Abstract-For CMOS feature size of 65 nm and below, local (or intra-die or within-die) variations in transistor Vt contribute stochastic variation in logic delay that is a large percentage of the nominal delay. Moreover, when circuits are operated at low voltage (Vdd ≤ 0.5V), the standard deviation of gate delay becomes comparable to nominal delay, and the Probability Density Function (PDF) of the gate delay is highly non-Gaussian. This paper presents a computationally efficient algorithm for computing the PDF of logic Timing Path (TP) delay, which results from local variations. This approach is called Non-linear Operating Point Analysis for Local Variations (NLOPALV). The approach is implemented using commercial STA tools and integrated into the standard CAD flow using custom scripts. Timing paths from a 28nm commercial DSP are analyzed using the proposed technique and the performance is observed to be within 5% accuracy compared to SPICE based Monte-Carlo analysis.
INTRODUCTION
There are three categories of process variations that are important in design of modern CMOS logic [1] .
1. Global random variation in gate length, gate width, flatband voltage, oxide thickness and channel doping. 2. Systematic or predictable variations, such as variations in litho or etch or CMP. 3. Local random variations in transistor parameters. Local random variations are assumed to be random from one transistor to another within a die.
This paper deals with the effect that local variations in CMOS transistor parameters have on logic timing at low voltage (Vdd ≤ 0.5V). Local variations are primarily the result of variations in the number of dopant atoms in the channel of CMOS transistors [2, 3] . Local variations have long been known in analog design and in SRAM design. In analog design, local variations are called "mismatch" because of the mismatch in the V t of adjacent transistors. But they have not generally been a problem for logic.
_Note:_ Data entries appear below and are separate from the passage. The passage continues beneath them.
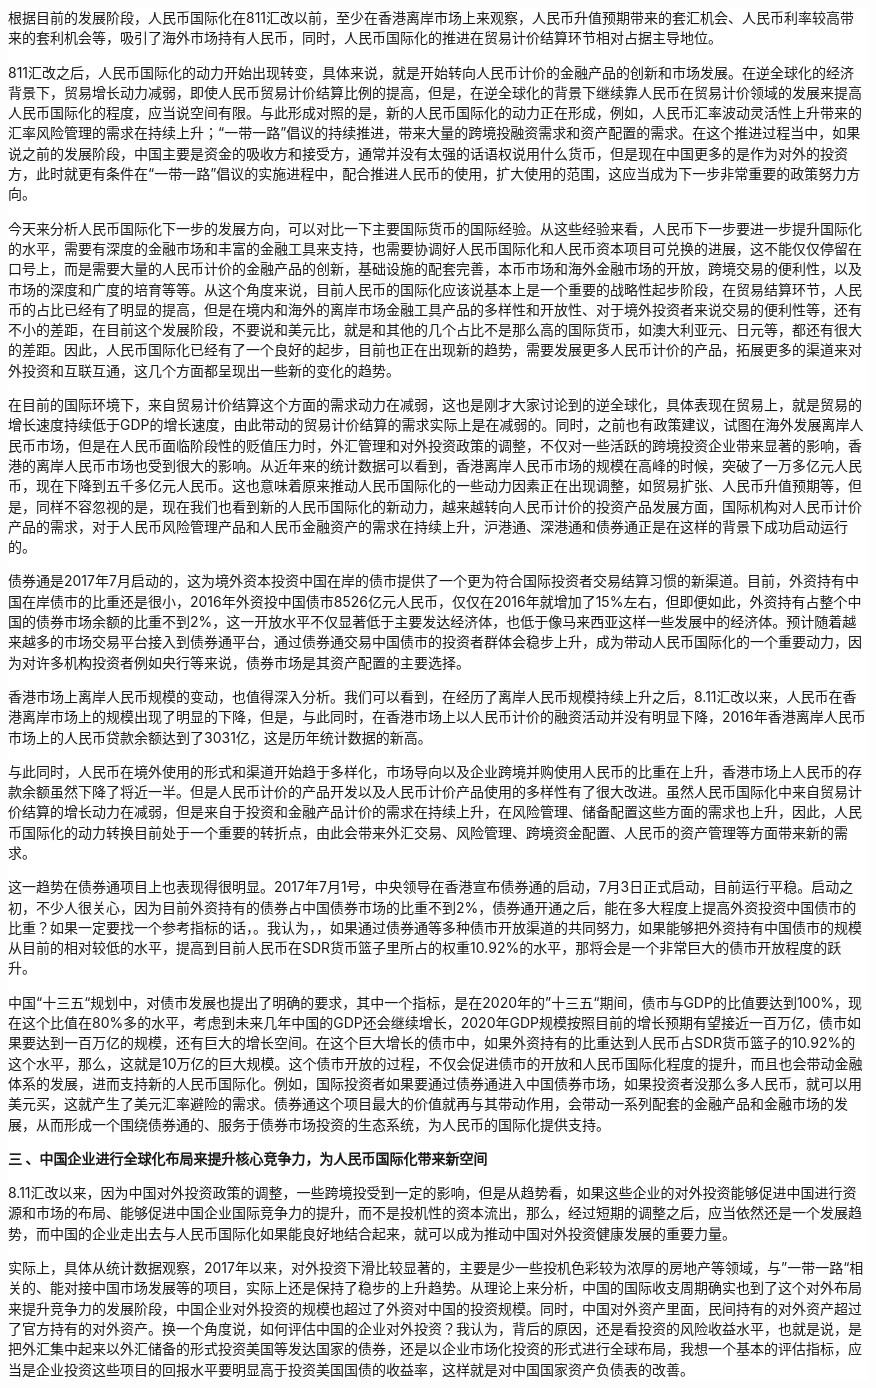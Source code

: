  <p>
  根据目前的发展阶段，人民币国际化在811汇改以前，至少在香港离岸市场上来观察，人民币升值预期带来的套汇机会、人民币利率较高带来的套利机会等，吸引了海外市场持有人民币，同时，人民币国际化的推进在贸易计价结算环节相对占据主导地位。
 </p>
 <p>
  811汇改之后，人民币国际化的动力开始出现转变，具体来说，就是开始转向人民币计价的金融产品的创新和市场发展。在逆全球化的经济背景下，贸易增长动力减弱，即使人民币贸易计价结算比例的提高，但是，在逆全球化的背景下继续靠人民币在贸易计价领域的发展来提高人民币国际化的程度，应当说空间有限。与此形成对照的是，新的人民币国际化的动力正在形成，例如，人民币汇率波动灵活性上升带来的汇率风险管理的需求在持续上升；“一带一路”倡议的持续推进，带来大量的跨境投融资需求和资产配置的需求。在这个推进过程当中，如果说之前的发展阶段，中国主要是资金的吸收方和接受方，通常并没有太强的话语权说用什么货币，但是现在中国更多的是作为对外的投资方，此时就更有条件在“一带一路”倡议的实施进程中，配合推进人民币的使用，扩大使用的范围，这应当成为下一步非常重要的政策努力方向。
 </p>
 <p>
  今天来分析人民币国际化下一步的发展方向，可以对比一下主要国际货币的国际经验。从这些经验来看，人民币下一步要进一步提升国际化的水平，需要有深度的金融市场和丰富的金融工具来支持，也需要协调好人民币国际化和人民币资本项目可兑换的进展，这不能仅仅停留在口号上，而是需要大量的人民币计价的金融产品的创新，基础设施的配套完善，本币市场和海外金融市场的开放，跨境交易的便利性，以及市场的深度和广度的培育等等。从这个角度来说，目前人民币的国际化应该说基本上是一个重要的战略性起步阶段，在贸易结算环节，人民币的占比已经有了明显的提高，但是在境内和海外的离岸市场金融工具产品的多样性和开放性、对于境外投资者来说交易的便利性等，还有不小的差距，在目前这个发展阶段，不要说和美元比，就是和其他的几个占比不是那么高的国际货币，如澳大利亚元、日元等，都还有很大的差距。因此，人民币国际化已经有了一个良好的起步，目前也正在出现新的趋势，需要发展更多人民币计价的产品，拓展更多的渠道来对外投资和互联互通，这几个方面都呈现出一些新的变化的趋势。
 </p>
 <p>
  在目前的国际环境下，来自贸易计价结算这个方面的需求动力在减弱，这也是刚才大家讨论到的逆全球化，具体表现在贸易上，就是贸易的增长速度持续低于GDP的增长速度，由此带动的贸易计价结算的需求实际上是在减弱的。同时，之前也有政策建议，试图在海外发展离岸人民币市场，但是在人民币面临阶段性的贬值压力时，外汇管理和对外投资政策的调整，不仅对一些活跃的跨境投资企业带来显著的影响，香港的离岸人民币市场也受到很大的影响。从近年来的统计数据可以看到，香港离岸人民币市场的规模在高峰的时候，突破了一万多亿元人民币，现在下降到五千多亿元人民币。这也意味着原来推动人民币国际化的一些动力因素正在出现调整，如贸易扩张、人民币升值预期等，但是，同样不容忽视的是，现在我们也看到新的人民币国际化的新动力，越来越转向人民币计价的投资产品发展方面，国际机构对人民币计价产品的需求，对于人民币风险管理产品和人民币金融资产的需求在持续上升，沪港通、深港通和债券通正是在这样的背景下成功启动运行的。
 </p>
 <p>
  债券通是2017年7月启动的，这为境外资本投资中国在岸的债市提供了一个更为符合国际投资者交易结算习惯的新渠道。目前，外资持有中国在岸债市的比重还是很小，2016年外资投中国债市8526亿元人民币，仅仅在2016年就增加了15%左右，但即便如此，外资持有占整个中国的债券市场余额的比重不到2%，这一开放水平不仅显著低于主要发达经济体，也低于像马来西亚这样一些发展中的经济体。预计随着越来越多的市场交易平台接入到债券通平台，通过债券通交易中国债市的投资者群体会稳步上升，成为带动人民币国际化的一个重要动力，因为对许多机构投资者例如央行等来说，债券市场是其资产配置的主要选择。
 </p>
 <p>
  香港市场上离岸人民币规模的变动，也值得深入分析。我们可以看到，在经历了离岸人民币规模持续上升之后，8.11汇改以来，人民币在香港离岸市场上的规模出现了明显的下降，但是，与此同时，在香港市场上以人民币计价的融资活动并没有明显下降，2016年香港离岸人民币市场上的人民币贷款余额达到了3031亿，这是历年统计数据的新高。
 </p>
 <p>
  与此同时，人民币在境外使用的形式和渠道开始趋于多样化，市场导向以及企业跨境并购使用人民币的比重在上升，香港市场上人民币的存款余额虽然下降了将近一半。但是人民币计价的产品开发以及人民币计价产品使用的多样性有了很大改进。虽然人民币国际化中来自贸易计价结算的增长动力在减弱，但是来自于投资和金融产品计价的需求在持续上升，在风险管理、储备配置这些方面的需求也上升，因此，人民币国际化的动力转换目前处于一个重要的转折点，由此会带来外汇交易、风险管理、跨境资金配置、人民币的资产管理等方面带来新的需求。
 </p>
 <p>
  这一趋势在债券通项目上也表现得很明显。2017年7月1号，中央领导在香港宣布债券通的启动，7月3日正式启动，目前运行平稳。启动之初，不少人很关心，因为目前外资持有的债券占中国债券市场的比重不到2%，债券通开通之后，能在多大程度上提高外资投资中国债市的比重？如果一定要找一个参考指标的话，。我认为，，如果通过债券通等多种债市开放渠道的共同努力，如果能够把外资持有中国债市的规模从目前的相对较低的水平，提高到目前人民币在SDR货币篮子里所占的权重10.92%的水平，那将会是一个非常巨大的债市开放程度的跃升。
 </p>
 <p>
  中国“十三五“规划中，对债市发展也提出了明确的要求，其中一个指标，是在2020年的”十三五“期间，债市与GDP的比值要达到100%，现在这个比值在80%多的水平，考虑到未来几年中国的GDP还会继续增长，2020年GDP规模按照目前的增长预期有望接近一百万亿，债市如果要达到一百万亿的规模，还有巨大的增长空间。在这个巨大增长的债市中，如果外资持有的比重达到人民币占SDR货币篮子的10.92%的这个水平，那么，这就是10万亿的巨大规模。这个债市开放的过程，不仅会促进债市的开放和人民币国际化程度的提升，而且也会带动金融体系的发展，进而支持新的人民币国际化。例如，国际投资者如果要通过债券通进入中国债券市场，如果投资者没那么多人民币，就可以用美元买，这就产生了美元汇率避险的需求。债券通这个项目最大的价值就再与其带动作用，会带动一系列配套的金融产品和金融市场的发展，从而形成一个围绕债券通的、服务于债券市场投资的生态系统，为人民币的国际化提供支持。
 </p>
 <p>
  <strong>
   三 、中国企业进行全球化布局来提升核心竞争力，为人民币国际化带来新空间
  </strong>
 </p>
 <p>
  8.11汇改以来，因为中国对外投资政策的调整，一些跨境投受到一定的影响，但是从趋势看，如果这些企业的对外投资能够促进中国进行资源和市场的布局、能够促进中国企业国际竞争力的提升，而不是投机性的资本流出，那么，经过短期的调整之后，应当依然还是一个发展趋势，而中国的企业走出去与人民币国际化如果能良好地结合起来，就可以成为推动中国对外投资健康发展的重要力量。
 </p>
 <p>
  实际上，具体从统计数据观察，2017年以来，对外投资下滑比较显著的，主要是少一些投机色彩较为浓厚的房地产等领域，与”一带一路“相关的、能对接中国市场发展等的项目，实际上还是保持了稳步的上升趋势。从理论上来分析，中国的国际收支周期确实也到了这个对外布局来提升竞争力的发展阶段，中国企业对外投资的规模也超过了外资对中国的投资规模。同时，中国对外资产里面，民间持有的对外资产超过了官方持有的对外资产。换一个角度说，如何评估中国的企业对外投资？我认为，背后的原因，还是看投资的风险收益水平，也就是说，是把外汇集中起来以外汇储备的形式投资美国等发达国家的债券，还是以企业市场化投资的形式进行全球布局，我想一个基本的评估指标，应当是企业投资这些项目的回报水平要明显高于投资美国国债的收益率，这样就是对中国国家资产负债表的改善。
However, shrinking of transistor geometries and low voltage design, for ultra-low power applications, make local variations increasingly important for logic.
Some approaches for handling local or intra-die variations have been proposed [4] [5] [6] [7] [8] . However this paper extends previous work in several important ways. It describes an approach to calculate the PDF of logic TP delay which results from local transistor variation. We call this approach the Nonlinear Operating Point Analysis for Local Variations (NLOPALV). At Vdd ≤ 0.5V, circuit delay is highly nonlinear in V t variation. The result is that the PDF of the delay is highly non-Gaussian. As shown later in this paper, the Gaussian assumption results in substantial error at Vdd = 0.5V. This approach deals only with local variations and needs to be used in conjunction with conventional approaches to generate global fast and slow corners.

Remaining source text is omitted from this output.